About this task: Setting pictures aside, output exactly the lines from the start of the records to the line with "## Topological Model", that line included.

Plain-text document sources:

########################################

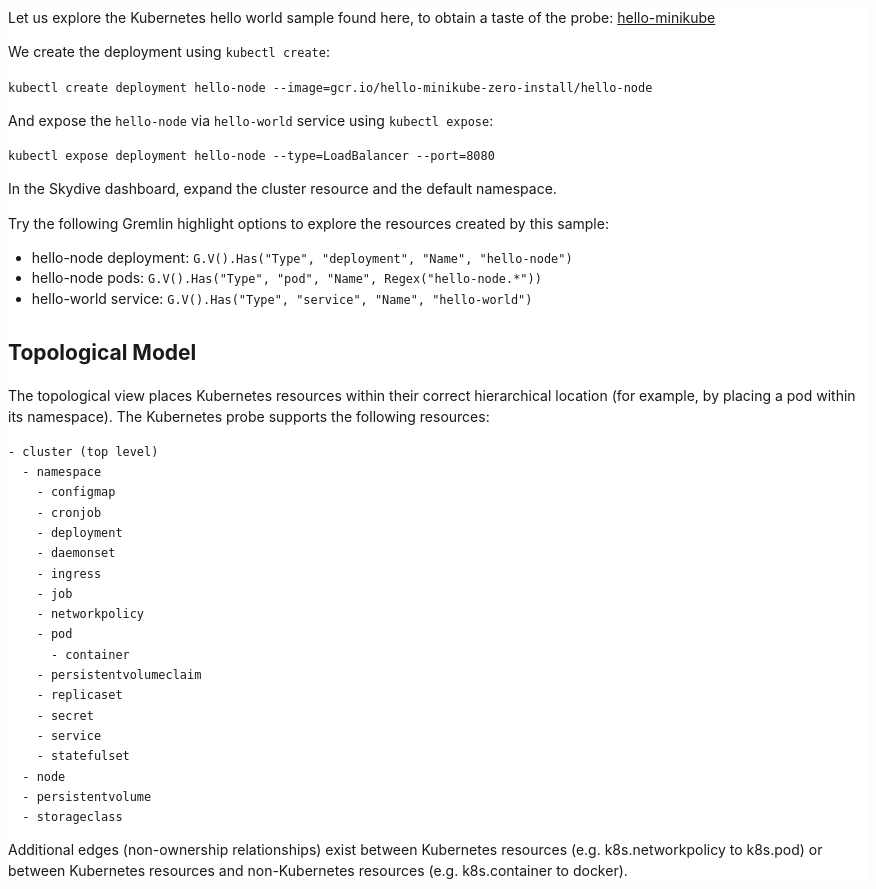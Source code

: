 Let us explore the Kubernetes hello world sample found here, to obtain
a taste of the probe:
[hello-minikube](https://kubernetes.io/docs/tutorials/hello-minikube/)

We create the deployment using `kubectl create`:

```
kubectl create deployment hello-node --image=gcr.io/hello-minikube-zero-install/hello-node
```

And expose the `hello-node` via `hello-world` service using `kubectl expose`:

```
kubectl expose deployment hello-node --type=LoadBalancer --port=8080
```

In the Skydive dashboard, expand the cluster resource and the default
namespace.

Try the following Gremlin highlight options to explore the resources
created by this sample:

- hello-node deployment: `G.V().Has("Type", "deployment", "Name", "hello-node")`
- hello-node pods: `G.V().Has("Type", "pod", "Name", Regex("hello-node.*"))`
- hello-world service: `G.V().Has("Type", "service", "Name", "hello-world")`

## Topological Model

The topological view places Kubernetes resources within their correct
hierarchical location (for example, by placing a pod within its
namespace). The Kubernetes probe supports the following resources:

```
- cluster (top level)
  - namespace
    - configmap
    - cronjob
    - deployment
    - daemonset
    - ingress
    - job
    - networkpolicy
    - pod
      - container
    - persistentvolumeclaim
    - replicaset
    - secret
    - service
    - statefulset
  - node
  - persistentvolume
  - storageclass
```

Additional edges (non-ownership relationships) exist between
Kubernetes resources (e.g. k8s.networkpolicy to k8s.pod) or between
Kubernetes resources and non-Kubernetes resources (e.g. k8s.container
to docker).
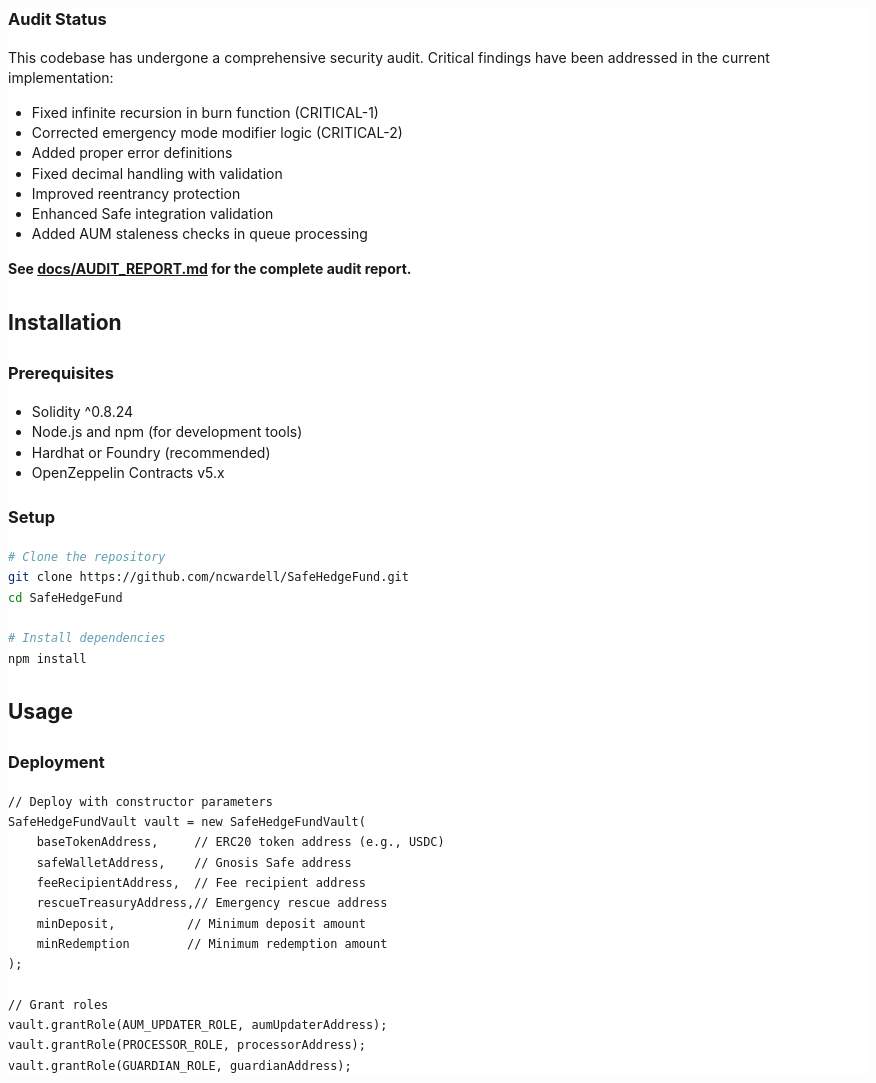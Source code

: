 ### Audit Status

This codebase has undergone a comprehensive security audit. Critical findings have been addressed in the current implementation:

- Fixed infinite recursion in burn function (CRITICAL-1)
- Corrected emergency mode modifier logic (CRITICAL-2)
- Added proper error definitions
- Fixed decimal handling with validation
- Improved reentrancy protection
- Enhanced Safe integration validation
- Added AUM staleness checks in queue processing

**See [docs/AUDIT_REPORT.md](docs/AUDIT_REPORT.md) for the complete audit report.**

## Installation

### Prerequisites

- Solidity ^0.8.24
- Node.js and npm (for development tools)
- Hardhat or Foundry (recommended)
- OpenZeppelin Contracts v5.x

### Setup

```bash
# Clone the repository
git clone https://github.com/ncwardell/SafeHedgeFund.git
cd SafeHedgeFund

# Install dependencies
npm install
```

## Usage

### Deployment

```solidity
// Deploy with constructor parameters
SafeHedgeFundVault vault = new SafeHedgeFundVault(
    baseTokenAddress,     // ERC20 token address (e.g., USDC)
    safeWalletAddress,    // Gnosis Safe address
    feeRecipientAddress,  // Fee recipient address
    rescueTreasuryAddress,// Emergency rescue address
    minDeposit,          // Minimum deposit amount
    minRedemption        // Minimum redemption amount
);

// Grant roles
vault.grantRole(AUM_UPDATER_ROLE, aumUpdaterAddress);
vault.grantRole(PROCESSOR_ROLE, processorAddress);
vault.grantRole(GUARDIAN_ROLE, guardianAddress);
```

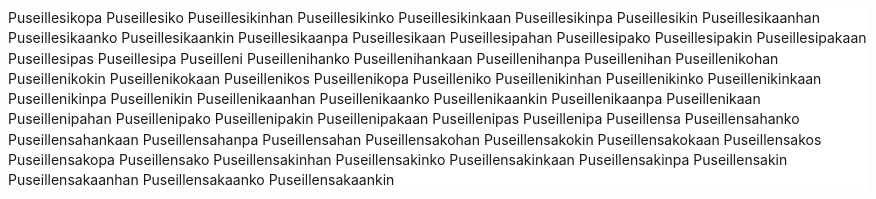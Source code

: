 Puseillesikopa
Puseillesiko
Puseillesikinhan
Puseillesikinko
Puseillesikinkaan
Puseillesikinpa
Puseillesikin
Puseillesikaanhan
Puseillesikaanko
Puseillesikaankin
Puseillesikaanpa
Puseillesikaan
Puseillesipahan
Puseillesipako
Puseillesipakin
Puseillesipakaan
Puseillesipas
Puseillesipa
Puseilleni
Puseillenihanko
Puseillenihankaan
Puseillenihanpa
Puseillenihan
Puseillenikohan
Puseillenikokin
Puseillenikokaan
Puseillenikos
Puseillenikopa
Puseilleniko
Puseillenikinhan
Puseillenikinko
Puseillenikinkaan
Puseillenikinpa
Puseillenikin
Puseillenikaanhan
Puseillenikaanko
Puseillenikaankin
Puseillenikaanpa
Puseillenikaan
Puseillenipahan
Puseillenipako
Puseillenipakin
Puseillenipakaan
Puseillenipas
Puseillenipa
Puseillensa
Puseillensahanko
Puseillensahankaan
Puseillensahanpa
Puseillensahan
Puseillensakohan
Puseillensakokin
Puseillensakokaan
Puseillensakos
Puseillensakopa
Puseillensako
Puseillensakinhan
Puseillensakinko
Puseillensakinkaan
Puseillensakinpa
Puseillensakin
Puseillensakaanhan
Puseillensakaanko
Puseillensakaankin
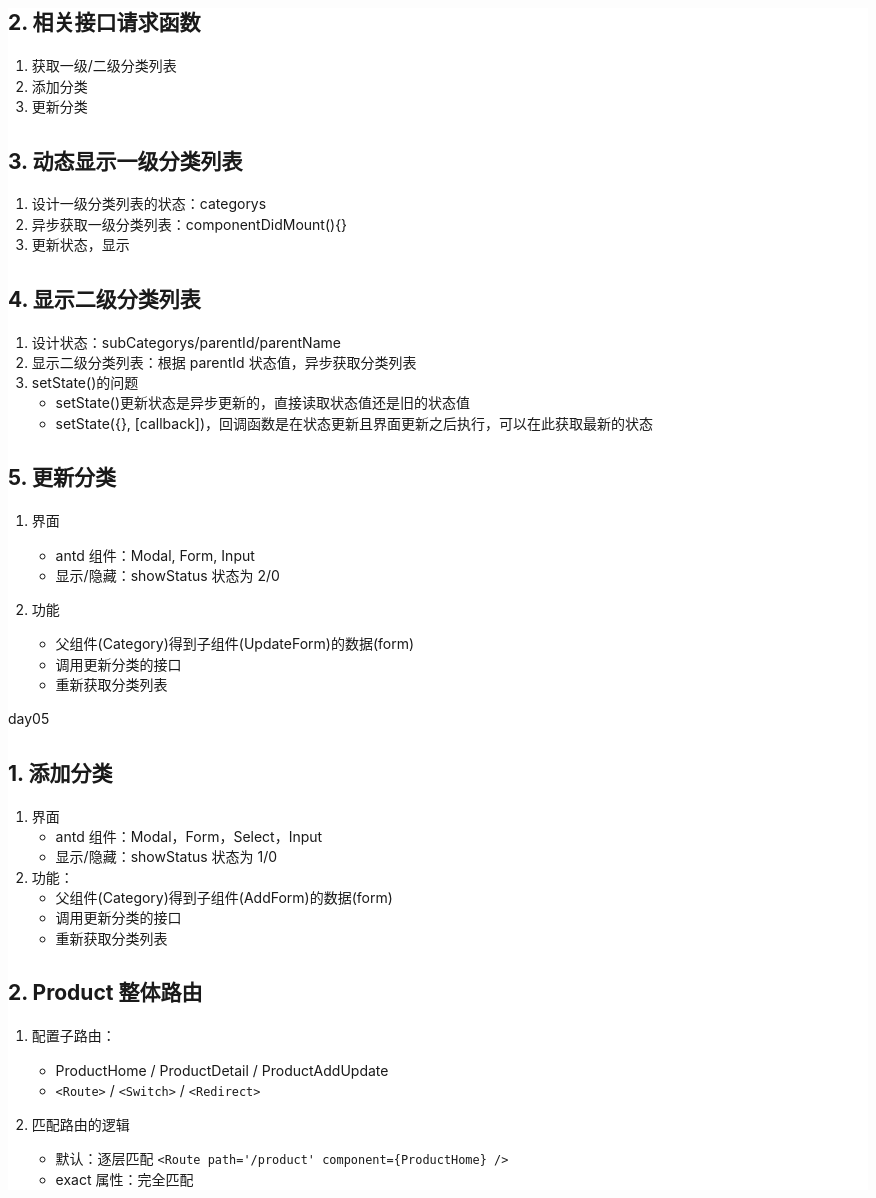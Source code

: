 ## 2. 相关接口请求函数

1. 获取一级/二级分类列表
2. 添加分类
3. 更新分类

## 3. 动态显示一级分类列表

1. 设计一级分类列表的状态：categorys
2. 异步获取一级分类列表：componentDidMount(){}
3. 更新状态，显示

## 4. 显示二级分类列表

1. 设计状态：subCategorys/parentId/parentName
2. 显示二级分类列表：根据 parentId 状态值，异步获取分类列表
3. setState()的问题
   - setState()更新状态是异步更新的，直接读取状态值还是旧的状态值
   - setState({}, [callback])，回调函数是在状态更新且界面更新之后执行，可以在此获取最新的状态

## 5. 更新分类

1. 界面

   - antd 组件：Modal, Form, Input
   - 显示/隐藏：showStatus 状态为 2/0

2. 功能
   - 父组件(Category)得到子组件(UpdateForm)的数据(form)
   - 调用更新分类的接口
   - 重新获取分类列表

day05

## 1. 添加分类

1. 界面
   - antd 组件：Modal，Form，Select，Input
   - 显示/隐藏：showStatus 状态为 1/0
2. 功能：
   - 父组件(Category)得到子组件(AddForm)的数据(form)
   - 调用更新分类的接口
   - 重新获取分类列表

## 2. Product 整体路由

1. 配置子路由：

   - ProductHome / ProductDetail / ProductAddUpdate
   - `<Route>` / `<Switch>` / `<Redirect>`

2. 匹配路由的逻辑
   - 默认：逐层匹配 `<Route path='/product' component={ProductHome} />`
   - exact 属性：完全匹配
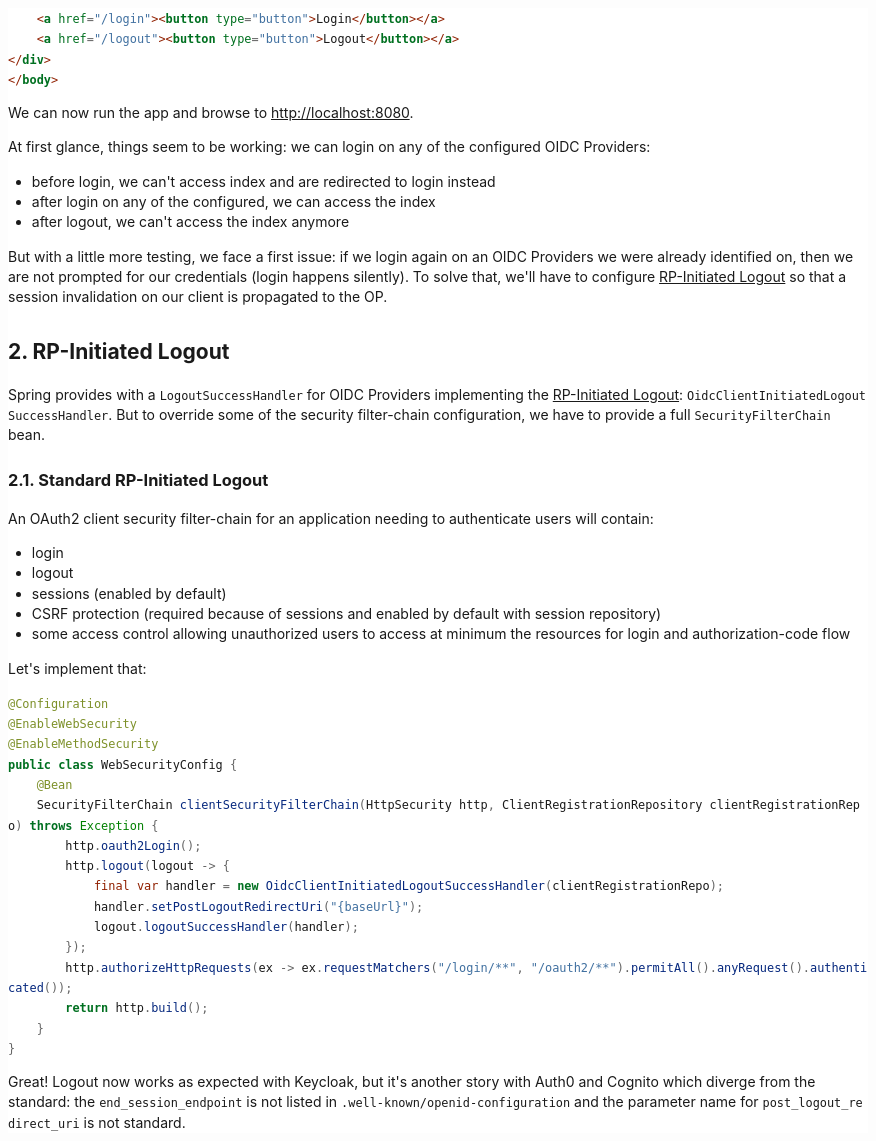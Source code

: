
 ```html
    <a href="/login"><button type="button">Login</button></a>
    <a href="/logout"><button type="button">Logout</button></a>
</div>
</body>
```
We can now run the app and browse to [http://localhost:8080](http://localhost:8080).

At first glance, things seem to be working: we can login on any of the configured OIDC Providers:
- before login, we can't access index and are redirected to login instead
- after login on any of the configured, we can access the index
- after logout, we can't access the index anymore

But with a little more testing, we face a first issue: if we login again on an OIDC Providers we were already identified on, then we are not prompted for our credentials (login happens silently). To solve that, we'll have to configure [RP-Initiated Logout](https://openid.net/specs/openid-connect-rpinitiated-1_0.html) so that a session invalidation on our client is propagated to the OP.

## 2. RP-Initiated Logout
Spring provides with a `LogoutSuccessHandler` for OIDC Providers implementing the [RP-Initiated Logout](https://openid.net/specs/openid-connect-rpinitiated-1_0.html): `OidcClientInitiatedLogoutSuccessHandler`. But to override some of the security filter-chain configuration, we have to provide a full `SecurityFilterChain` bean.

### 2.1. Standard RP-Initiated Logout
An OAuth2 client security filter-chain for an application needing to authenticate users will contain:
- login
- logout
- sessions (enabled by default)
- CSRF protection (required because of sessions and enabled by default with session repository)
- some access control allowing unauthorized users to access at minimum the resources for login and authorization-code flow

Let's implement that:
```java
@Configuration
@EnableWebSecurity
@EnableMethodSecurity
public class WebSecurityConfig {
    @Bean
    SecurityFilterChain clientSecurityFilterChain(HttpSecurity http, ClientRegistrationRepository clientRegistrationRepo) throws Exception {
        http.oauth2Login();
        http.logout(logout -> {
            final var handler = new OidcClientInitiatedLogoutSuccessHandler(clientRegistrationRepo);
            handler.setPostLogoutRedirectUri("{baseUrl}");
            logout.logoutSuccessHandler(handler);
        });
        http.authorizeHttpRequests(ex -> ex.requestMatchers("/login/**", "/oauth2/**").permitAll().anyRequest().authenticated());
        return http.build();
    }
}
```
Great! Logout now works as expected with Keycloak, but it's another story with Auth0 and Cognito which diverge from the standard: the `end_session_endpoint` is not listed in `.well-known/openid-configuration` and the parameter name for `post_logout_redirect_uri` is not standard.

########################################

Answer to the problem:
Source code

: Let us explore the Kubernetes hello world sample found here, to obtain
a taste of the probe:
[hello-minikube](https://kubernetes.io/docs/tutorials/hello-minikube/)

We create the deployment using `kubectl create`:

```
kubectl create deployment hello-node --image=gcr.io/hello-minikube-zero-install/hello-node
```

And expose the `hello-node` via `hello-world` service using `kubectl expose`:

```
kubectl expose deployment hello-node --type=LoadBalancer --port=8080
```

In the Skydive dashboard, expand the cluster resource and the default
namespace.

Try the following Gremlin highlight options to explore the resources
created by this sample:

- hello-node deployment: `G.V().Has("Type", "deployment", "Name", "hello-node")`
- hello-node pods: `G.V().Has("Type", "pod", "Name", Regex("hello-node.*"))`
- hello-world service: `G.V().Has("Type", "service", "Name", "hello-world")`

## Topological Model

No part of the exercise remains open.